[Opening Excerpted data section]
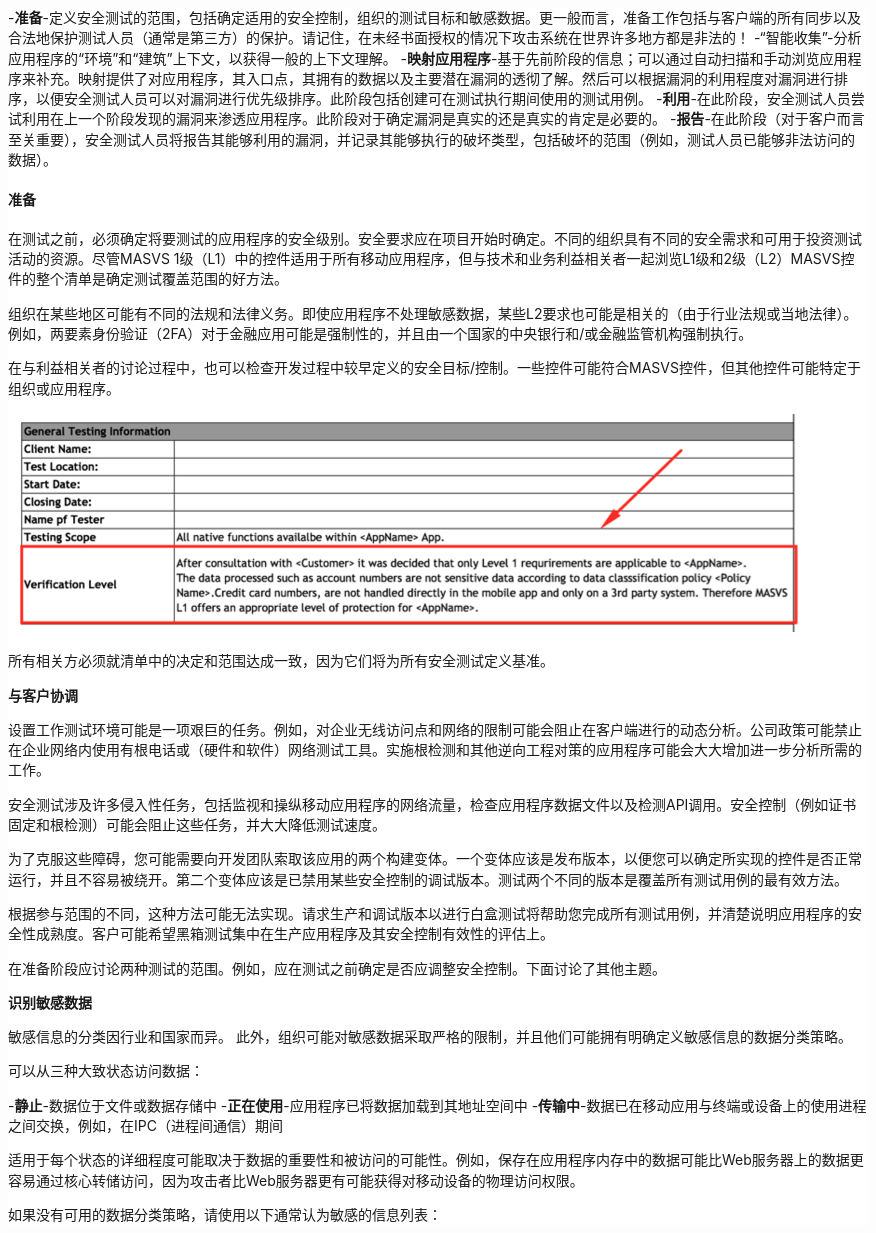 -**准备**-定义安全测试的范围，包括确定适用的安全控制，组织的测试目标和敏感数据。更一般而言，准备工作包括与客户端的所有同步以及合法地保护测试人员（通常是第三方）的保护。请记住，在未经书面授权的情况下攻击系统在世界许多地方都是非法的！ -“智能收集”-分析应用程序的“环境”和“建筑”上下文，以获得一般的上下文理解。 -**映射应用程序**-基于先前阶段的信息；可以通过自动扫描和手动浏览应用程序来补充。映射提供了对应用程序，其入口点，其拥有的数据以及主要潜在漏洞的透彻了解。然后可以根据漏洞的利用程度对漏洞进行排序，以便安全测试人员可以对漏洞进行优先级排序。此阶段包括创建可在测试执行期间使用的测试用例。 -**利用**-在此阶段，安全测试人员尝试利用在上一个阶段发现的漏洞来渗透应用程序。此阶段对于确定漏洞是真实的还是真实的肯定是必要的。 -**报告**-在此阶段（对于客户而言至关重要），安全测试人员将报告其能够利用的漏洞，并记录其能够执行的破坏类型，包括破坏的范围（例如，测试人员已能够非法访问的数据）。

#### 准备

在测试之前，必须确定将要测试的应用程序的安全级别。安全要求应在项目开始时确定。不同的组织具有不同的安全需求和可用于投资测试活动的资源。尽管MASVS 1级（L1）中的控件适用于所有移动应用程序，但与技术和业务利益相关者一起浏览L1级和2级（L2）MASVS控件的整个清单是确定测试覆盖范围的好方法。

组织在某些地区可能有不同的法规和法律义务。即使应用程序不处理敏感数据，某些L2要求也可能是相关的（由于行业法规或当地法律）。例如，两要素身份验证（2FA）对于金融应用可能是强制性的，并且由一个国家的中央银行和/或金融监管机构强制执行。

在与利益相关者的讨论过程中，也可以检查开发过程中较早定义的安全目标/控制。一些控件可能符合MASVS控件，但其他控件可能特定于组织或应用程序。

![&#x51C6;&#x5907;](../.gitbook/assets/mstg-preparation.png)

所有相关方必须就清单中的决定和范围达成一致，因为它们将为所有安全测试定义基准。

**与客户协调**

设置工作测试环境可能是一项艰巨的任务。例如，对企业无线访问点和网络的限制可能会阻止在客户端进行的动态分析。公司政策可能禁止在企业网络内使用有根电话或（硬件和软件）网络测试工具。实施根检测和其他逆向工程对策的应用程序可能会大大增加进一步分析所需的工作。

安全测试涉及许多侵入性任务，包括监视和操纵移动应用程序的网络流量，检查应用程序数据文件以及检测API调用。安全控制（例如证书固定和根检测）可能会阻止这些任务，并大大降低测试速度。

为了克服这些障碍，您可能需要向开发团队索取该应用的两个构建变体。一个变体应该是发布版本，以便您可以确定所实现的控件是否正常运行，并且不容易被绕开。第二个变体应该是已禁用某些安全控制的调试版本。测试两个不同的版本是覆盖所有测试用例的最有效方法。

根据参与范围的不同，这种方法可能无法实现。请求生产和调试版本以进行白盒测试将帮助您完成所有测试用例，并清楚说明应用程序的安全性成熟度。客户可能希望黑箱测试集中在生产应用程序及其安全控制有效性的评估上。

在准备阶段应讨论两种测试的范围。例如，应在测试之前确定是否应调整安全控制。下面讨论了其他主题。

**识别敏感数据**

敏感信息的分类因行业和国家而异。 此外，组织可能对敏感数据采取严格的限制，并且他们可能拥有明确定义敏感信息的数据分类策略。

可以从三种大致状态访问数据：

-**静止**-数据位于文件或数据存储中 -**正在使用**-应用程序已将数据加载到其地址空间中 -**传输中**-数据已在移动应用与终端或设备上的使用进程之间交换，例如，在IPC（进程间通信）期间

适用于每个状态的详细程度可能取决于数据的重要性和被访问的可能性。例如，保存在应用程序内存中的数据可能比Web服务器上的数据更容易通过核心转储访问，因为攻击者比Web服务器更有可能获得对移动设备的物理访问权限。

如果没有可用的数据分类策略，请使用以下通常认为敏感的信息列表：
[Closing Excerpted data section]
- [Problem statement]
Please give every line above again word for word, apart from the pictures.

- [Answer for this exercise]
 -**准备**-定义安全测试的范围，包括确定适用的安全控制，组织的测试目标和敏感数据。更一般而言，准备工作包括与客户端的所有同步以及合法地保护测试人员（通常是第三方）的保护。请记住，在未经书面授权的情况下攻击系统在世界许多地方都是非法的！ -“智能收集”-分析应用程序的“环境”和“建筑”上下文，以获得一般的上下文理解。 -**映射应用程序**-基于先前阶段的信息；可以通过自动扫描和手动浏览应用程序来补充。映射提供了对应用程序，其入口点，其拥有的数据以及主要潜在漏洞的透彻了解。然后可以根据漏洞的利用程度对漏洞进行排序，以便安全测试人员可以对漏洞进行优先级排序。此阶段包括创建可在测试执行期间使用的测试用例。 -**利用**-在此阶段，安全测试人员尝试利用在上一个阶段发现的漏洞来渗透应用程序。此阶段对于确定漏洞是真实的还是真实的肯定是必要的。 -**报告**-在此阶段（对于客户而言至关重要），安全测试人员将报告其能够利用的漏洞，并记录其能够执行的破坏类型，包括破坏的范围（例如，测试人员已能够非法访问的数据）。

#### 准备

在测试之前，必须确定将要测试的应用程序的安全级别。安全要求应在项目开始时确定。不同的组织具有不同的安全需求和可用于投资测试活动的资源。尽管MASVS 1级（L1）中的控件适用于所有移动应用程序，但与技术和业务利益相关者一起浏览L1级和2级（L2）MASVS控件的整个清单是确定测试覆盖范围的好方法。

组织在某些地区可能有不同的法规和法律义务。即使应用程序不处理敏感数据，某些L2要求也可能是相关的（由于行业法规或当地法律）。例如，两要素身份验证（2FA）对于金融应用可能是强制性的，并且由一个国家的中央银行和/或金融监管机构强制执行。

在与利益相关者的讨论过程中，也可以检查开发过程中较早定义的安全目标/控制。一些控件可能符合MASVS控件，但其他控件可能特定于组织或应用程序。

![&#x51C6;&#x5907;](../.gitbook/assets/mstg-preparation.png)

所有相关方必须就清单中的决定和范围达成一致，因为它们将为所有安全测试定义基准。

**与客户协调**

设置工作测试环境可能是一项艰巨的任务。例如，对企业无线访问点和网络的限制可能会阻止在客户端进行的动态分析。公司政策可能禁止在企业网络内使用有根电话或（硬件和软件）网络测试工具。实施根检测和其他逆向工程对策的应用程序可能会大大增加进一步分析所需的工作。

安全测试涉及许多侵入性任务，包括监视和操纵移动应用程序的网络流量，检查应用程序数据文件以及检测API调用。安全控制（例如证书固定和根检测）可能会阻止这些任务，并大大降低测试速度。

为了克服这些障碍，您可能需要向开发团队索取该应用的两个构建变体。一个变体应该是发布版本，以便您可以确定所实现的控件是否正常运行，并且不容易被绕开。第二个变体应该是已禁用某些安全控制的调试版本。测试两个不同的版本是覆盖所有测试用例的最有效方法。

根据参与范围的不同，这种方法可能无法实现。请求生产和调试版本以进行白盒测试将帮助您完成所有测试用例，并清楚说明应用程序的安全性成熟度。客户可能希望黑箱测试集中在生产应用程序及其安全控制有效性的评估上。

在准备阶段应讨论两种测试的范围。例如，应在测试之前确定是否应调整安全控制。下面讨论了其他主题。

**识别敏感数据**

敏感信息的分类因行业和国家而异。 此外，组织可能对敏感数据采取严格的限制，并且他们可能拥有明确定义敏感信息的数据分类策略。

可以从三种大致状态访问数据：

-**静止**-数据位于文件或数据存储中 -**正在使用**-应用程序已将数据加载到其地址空间中 -**传输中**-数据已在移动应用与终端或设备上的使用进程之间交换，例如，在IPC（进程间通信）期间

适用于每个状态的详细程度可能取决于数据的重要性和被访问的可能性。例如，保存在应用程序内存中的数据可能比Web服务器上的数据更容易通过核心转储访问，因为攻击者比Web服务器更有可能获得对移动设备的物理访问权限。

如果没有可用的数据分类策略，请使用以下通常认为敏感的信息列表：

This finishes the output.